La salmonella es una bacteria que causa infecciones en el sistema digestivo y se transmite principalmente a través del consumo de alimentos contaminados. Los síntomas de una infección por salmonella incluyen diarrea, fiebre, náuseas, vómitos y dolor abdominal. Aunque la mayoría de las personas se recuperan sin tratamiento específico, en algunos casos, especialmente en individuos con sistemas inmunológicos debilitados, puede ser necesaria la intervención médica.

La situación en Europa y Latinoamérica es distinta. En estos lugares, los avicultores están obligados a vacunar a las gallinas contra la salmonella, lo que minimiza el riesgo de que los huevos se contaminen desde su origen.
Además, no se lavan los huevos, preservando la cutícula, una barrera natural en la cáscara que protege el interior del huevo. Según The Spruce Eats, esto “reduce las posibilidades de que la salmonella penetre en el huevo”.
En los Estados Unidos, los huevos pasan por un proceso de limpieza con agua tibia y detergente, seguido de un enjuague con un desinfectante. Según explica Bryan Quoc Le, Ph.D., especialista en ciencia de los alimentos y autor de “150 preguntas de ciencia de los alimentos respondidas”, esto “ayuda a eliminar las biopelículas de salmonella que pueden formarse en la superficie del huevo”. Sin embargo, este procedimiento también elimina la cutícula natural, haciendo que los huevos sean más vulnerables a las bacterias y, por ende, requiriendo refrigeración constante.
Tiffany Swan, científica de alimentos y chef, señala que lavar los huevos “elimina la capa protectora natural de la cáscara, volviendo la cáscara más porosa y poniendo al huevo en mayor riesgo de contaminación”.
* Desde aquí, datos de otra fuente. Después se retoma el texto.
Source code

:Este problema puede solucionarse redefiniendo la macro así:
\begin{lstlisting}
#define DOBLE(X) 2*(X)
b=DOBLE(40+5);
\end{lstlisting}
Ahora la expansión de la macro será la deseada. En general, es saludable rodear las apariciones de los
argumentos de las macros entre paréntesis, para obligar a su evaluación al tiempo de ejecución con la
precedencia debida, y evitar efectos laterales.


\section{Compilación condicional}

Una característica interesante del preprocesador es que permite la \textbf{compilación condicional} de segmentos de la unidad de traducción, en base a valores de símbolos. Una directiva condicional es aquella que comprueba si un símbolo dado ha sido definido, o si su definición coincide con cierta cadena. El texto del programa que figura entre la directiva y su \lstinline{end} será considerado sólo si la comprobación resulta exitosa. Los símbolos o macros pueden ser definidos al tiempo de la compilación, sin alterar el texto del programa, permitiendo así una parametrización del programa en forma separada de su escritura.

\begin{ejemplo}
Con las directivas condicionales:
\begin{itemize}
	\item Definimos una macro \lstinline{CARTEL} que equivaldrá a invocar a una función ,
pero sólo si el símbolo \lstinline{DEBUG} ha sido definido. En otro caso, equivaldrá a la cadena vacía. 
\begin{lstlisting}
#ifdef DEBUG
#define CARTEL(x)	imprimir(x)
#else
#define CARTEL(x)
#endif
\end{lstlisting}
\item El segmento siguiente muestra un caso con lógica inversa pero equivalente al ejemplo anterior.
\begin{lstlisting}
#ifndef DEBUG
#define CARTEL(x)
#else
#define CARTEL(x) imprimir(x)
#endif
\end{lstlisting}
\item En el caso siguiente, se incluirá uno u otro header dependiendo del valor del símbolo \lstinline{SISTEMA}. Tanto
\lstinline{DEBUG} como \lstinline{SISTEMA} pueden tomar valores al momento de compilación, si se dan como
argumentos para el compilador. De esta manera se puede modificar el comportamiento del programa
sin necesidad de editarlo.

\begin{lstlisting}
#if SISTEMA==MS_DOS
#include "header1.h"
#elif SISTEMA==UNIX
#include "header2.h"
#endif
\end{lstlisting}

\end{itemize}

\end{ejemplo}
En Europa y muchos países de Latinoamérica, la huevera en la mesada de la cocina forma parte del paisaje común. Lo mimso sucede con la práctica de no lavar los huevos mantiene intacta la cutícula, lo cual protege la yema de la bacteria. Esta diferencia metodológica explica por qué en estos lugares los huevos se pueden almacenar a temperatura ambiente sin mayores problemas de seguridad alimentaria.
Otros países que limpian los huevos
Es interesante notar que en Japón y Suecia también se practica la limpieza de los huevos, similar a Estados Unidos. Sin embargo, cada territorio ha adoptado su propio enfoque sanitario. En palabras de Swan, “la salmonella no es tan común en Europa como en los Estados Unidos, y en algunos lugares las gallinas pueden estar vacunadas contra la salmonella”.
Los agricultores locales en algunas regiones de Estados Unidos, que no están sujetos a las mismas regulaciones estrictas, pueden vender huevos sin lavar. Swan recomienda lavar estos huevos con agua tibia y jabón antes de su uso, pero advierte no sumergirlos en agua fría para evitar que las bacterias penetren en el huevo a través de la cáscara.

Ambos métodos de mantenimiento, tanto la refrigeración en EE. UU. como el almacenamiento a temperatura ambiente en Europa y Latinoamérica, son efectivos para prevenir la salmonella si se siguen las normativas específicas. La preferencia de cada territorio se basa en sus propios estándares sanitarios y la forma en que han decidido gestionar el riesgo de esta bacteria. Según Swan, “tenemos que asumir que todos los huevos están contaminados porque no hay forma de saber si son seguros o no”.